Record set: Begin

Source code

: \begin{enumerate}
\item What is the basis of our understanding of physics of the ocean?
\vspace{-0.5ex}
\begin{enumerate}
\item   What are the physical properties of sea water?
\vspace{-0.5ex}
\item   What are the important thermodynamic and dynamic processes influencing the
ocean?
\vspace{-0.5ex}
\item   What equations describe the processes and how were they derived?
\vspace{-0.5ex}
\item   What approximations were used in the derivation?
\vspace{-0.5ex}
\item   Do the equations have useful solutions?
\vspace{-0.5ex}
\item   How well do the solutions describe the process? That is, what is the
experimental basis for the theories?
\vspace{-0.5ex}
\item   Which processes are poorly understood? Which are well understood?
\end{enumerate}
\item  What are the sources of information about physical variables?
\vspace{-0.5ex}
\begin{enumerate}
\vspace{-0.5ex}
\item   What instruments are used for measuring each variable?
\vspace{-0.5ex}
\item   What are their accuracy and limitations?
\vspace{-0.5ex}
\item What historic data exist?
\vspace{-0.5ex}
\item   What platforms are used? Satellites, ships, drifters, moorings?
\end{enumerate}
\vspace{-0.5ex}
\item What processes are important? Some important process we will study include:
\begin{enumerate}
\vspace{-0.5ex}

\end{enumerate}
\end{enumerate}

Record set: End

» **Description of the task**: Line by line, reproduce the data exactly as given.

» **Solution**:
Source code

: \begin{enumerate}
\item What is the basis of our understanding of physics of the ocean?
\vspace{-0.5ex}
\begin{enumerate}
\item   What are the physical properties of sea water?
\vspace{-0.5ex}
\item   What are the important thermodynamic and dynamic processes influencing the
ocean?
\vspace{-0.5ex}
\item   What equations describe the processes and how were they derived?
\vspace{-0.5ex}
\item   What approximations were used in the derivation?
\vspace{-0.5ex}
\item   Do the equations have useful solutions?
\vspace{-0.5ex}
\item   How well do the solutions describe the process? That is, what is the
experimental basis for the theories?
\vspace{-0.5ex}
\item   Which processes are poorly understood? Which are well understood?
\end{enumerate}
\item  What are the sources of information about physical variables?
\vspace{-0.5ex}
\begin{enumerate}
\vspace{-0.5ex}
\item   What instruments are used for measuring each variable?
\vspace{-0.5ex}
\item   What are their accuracy and limitations?
\vspace{-0.5ex}
\item What historic data exist?
\vspace{-0.5ex}
\item   What platforms are used? Satellites, ships, drifters, moorings?
\end{enumerate}
\vspace{-0.5ex}
\item What processes are important? Some important process we will study include:
\begin{enumerate}
\vspace{-0.5ex}

\end{enumerate}
\end{enumerate}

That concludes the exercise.